Sunday, December 06, 2015

06-Dec-15: Erekat's semantic games and the PA's open embrace of terror

Erekat on the left, hanging out with the mourners in the Aribah/Oraiba
home in Abu Dis on Saturday [Image Source]
Just a few days ago, we reported ["03-Dec-15: Thursday morning north Jerusalem shooting attack - gunman is a PA officer"] on a terror attack at the busy Hizme checkpoint on the edge of the Pisgat Ze'ev neighbourhood of north-east Jerusalem. A gunman emerged from his vehicle, and opened fire on nearby Israelis, striking two of them before being shot dead by alert IDF service personnel.

We mentioned that Fatah - at whose head stands none other than Mahmoud Abbas, the Palestinian Authority president - declared three days of mourning and a mass strike in Abu Dis, the Jerusalem suburb where the gunman - Oraiba Mazen Hassan [مازن حسن عريبة] - lived.

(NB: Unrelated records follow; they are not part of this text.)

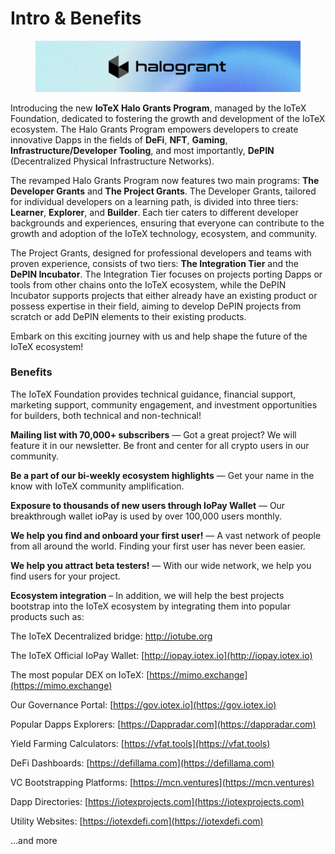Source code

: # Intro & Benefits

<figure><img src="../../.gitbook/assets/Screen Shot 2023-04-21 at 12.05.29 PM.png" alt=""><figcaption></figcaption></figure>

Introducing the new **IoTeX Halo Grants Program**, managed by the IoTeX Foundation, dedicated to fostering the growth and development of the IoTeX ecosystem. The Halo Grants Program empowers developers to create innovative Dapps in the fields of **DeFi**, **NFT**, **Gaming**, **Infrastructure/Developer Tooling**, and most importantly, **DePIN** (Decentralized Physical Infrastructure Networks).

The revamped Halo Grants Program now features two main programs: **The Developer Grants** and **The Project Grants**. The Developer Grants, tailored for individual developers on a learning path, is divided into three tiers: **Learner**, **Explorer**, and **Builder**. Each tier caters to different developer backgrounds and experiences, ensuring that everyone can contribute to the growth and adoption of the IoTeX technology, ecosystem, and community.

The Project Grants, designed for professional developers and teams with proven experience, consists of two tiers: **The Integration Tier** and the **DePIN Incubator**. The Integration Tier focuses on projects porting Dapps or tools from other chains onto the IoTeX ecosystem, while the DePIN Incubator supports projects that either already have an existing product or possess expertise in their field, aiming to develop DePIN projects from scratch or add DePIN elements to their existing products.

Embark on this exciting journey with us and help shape the future of the IoTeX ecosystem!

### **Benefits**

The IoTeX Foundation provides technical guidance, financial support, marketing support, community engagement, and investment opportunities for builders, both technical and non-technical!

**Mailing list with 70,000+ subscribers** — Got a great project? We will feature it in our newsletter. Be front and center for all crypto users in our community.

**Be a part of our bi-weekly ecosystem highlights** — Get your name in the know with IoTeX community amplification.

**Exposure to thousands of new users through IoPay Wallet** — Our breakthrough wallet ioPay is used by over 100,000 users monthly.

**We help you find and onboard your first user!** — A vast network of people from all around the world. Finding your first user has never been easier.

**We help you attract beta testers!** — With our wide network, we help you find users for your project.

**Ecosystem integration** – In addition, we will help the best projects bootstrap into the IoTeX ecosystem by integrating them into popular products such as:

The IoTeX Decentralized bridge: [http://iotube.org ](http://iotube.org)

The IoTeX Official IoPay Wallet: [http://iopay.iotex.io](http://iopay.iotex.io)

The most popular DEX on IoTeX: [https://mimo.exchange](https://mimo.exchange)

Our Governance Portal: [https://gov.iotex.io](https://gov.iotex.io)

Popular Dapps Explorers: [https://Dappradar.com](https://dappradar.com)

Yield Farming Calculators: [https://vfat.tools](https://vfat.tools)

DeFi Dashboards: [https://defillama.com](https://defillama.com)

VC Bootstrapping Platforms: [https://mcn.ventures](https://mcn.ventures)

Dapp Directories: [https://iotexprojects.com](https://iotexprojects.com)

Utility Websites: [https://iotexdefi.com](https://iotexdefi.com)

…and more
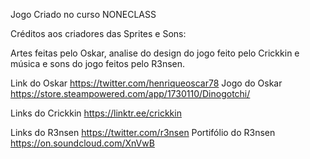 Jogo Criado no curso NONECLASS

Créditos aos criadores das Sprites e Sons:

Artes feitas pelo Oskar, analise do design do jogo feito pelo Crickkin e música e sons do jogo feitos pelo R3nsen.

Link do Oskar
https://twitter.com/henriqueoscar78
Jogo do Oskar
https://store.steampowered.com/app/1730110/Dinogotchi/

Links do Crickkin
https://linktr.ee/crickkin

Links do R3nsen
https://twitter.com/r3nsen
Portifólio do R3nsen
https://on.soundcloud.com/XnVwB
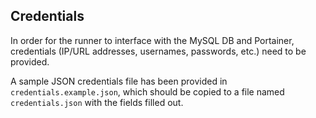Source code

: ## Credentials

In order for the runner to interface with the MySQL DB and Portainer, credentials (IP/URL addresses, usernames, passwords, etc.) need to be provided.

A sample JSON credentials file has been provided in ``credentials.example.json``, which should be copied to a file named ``credentials.json`` with the fields filled out.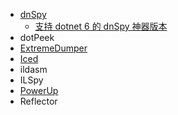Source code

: - [dnSpy](https://github.com/dnSpyex/dnSpy)
  - [支持 dotnet 6 的 dnSpy 神器版本](https://blog.lindexi.com/post/%E6%94%AF%E6%8C%81-dotnet-6-%E7%9A%84-dnSpy-%E7%A5%9E%E5%99%A8%E7%89%88%E6%9C%AC.html) 
- dotPeek
- [ExtremeDumper](https://github.com/wwh1004/ExtremeDumper)
- [Iced](https://github.com/icedland/iced)
- ildasm
- ILSpy
- [PowerUp](https://github.com/badamczewski/PowerUp)
- Reflector
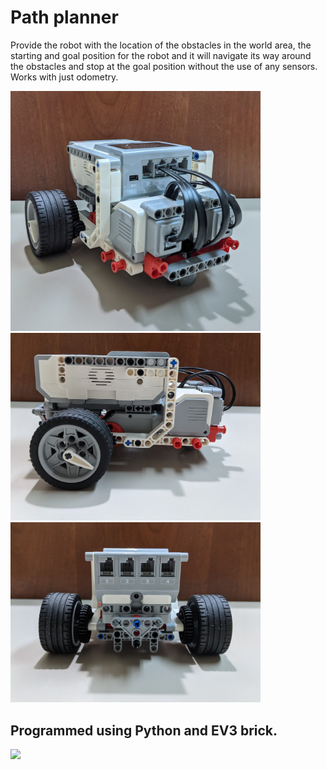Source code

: # Path planner

 Provide the robot with the location of the obstacles in the world area, the starting and goal position for the robot and it will navigate its way around the obstacles and stop at the goal position without the use of any sensors. Works with just odometry.
 
 
 
 <img src="https://raw.githubusercontent.com/VedantDesai11/robot_path_planner/main/Media/PXL_20201107_003318125.jpg" width="400">
 <img src="https://raw.githubusercontent.com/VedantDesai11/robot_path_planner/main/Media/PXL_20201107_003416040.jpg" width="400">
 <img src="https://raw.githubusercontent.com/VedantDesai11/robot_path_planner/main/Media/PXL_20201107_003428621.jpg" width="400">
 
## Programmed using Python and EV3 brick.

 <img src="https://raw.githubusercontent.com/VedantDesai11/robot_path_planner/main/Media/Robot_gif.gif" width="400">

The ostentatious response to yet another terrorist killed in the act may have stemmed from this particular gunman having been, at the time of his unexpected demise, a salaried officer in the PA armed forces.

Oraiba/Aribeh is in the news again today because, as Times of Israel notes, Saeb Erekat, the noted Palestinian Arab "peace" negotiator with the amazing ability to resign from the role again and again and again and still escape mainstream news media ridicule, paid a condolence call to the deceased gunman's family on Saturday.
In images posted by the Palestinian Alawael News Agency, Saeb Erekat, a top aide to Palestinian Authority President Mahmoud Abbas, was pictured alongside the governor of Jericho and other local Fatah officials sitting with the family of Mazen Aribeh and offering their condolences on Saturday. According to Alawael, during the visit Erekat stressed Palestinians’ right to resist Israel until they achieve their own state with Jerusalem as its capital... Erekat said in response [to criticism from Israel's prime minister today that] he would continue to back Aribe. “I am honored to offer my condolences… on the martyrdom of our son Mazen.” [Times of Israel today]
Erekat has called repeatedly for more Palestinian Arab terror attacks against Israelis, though - as we pointed out last week - he disingenuously hides behind circumlocutions like calling this "practising the right of self-defence" and/or "resistance". News reporters understand the silly and offensive game played by Erekat, but for too many, it suits them to play innocent and offer up the man's utterances as if they validated his "peace-making" credentials.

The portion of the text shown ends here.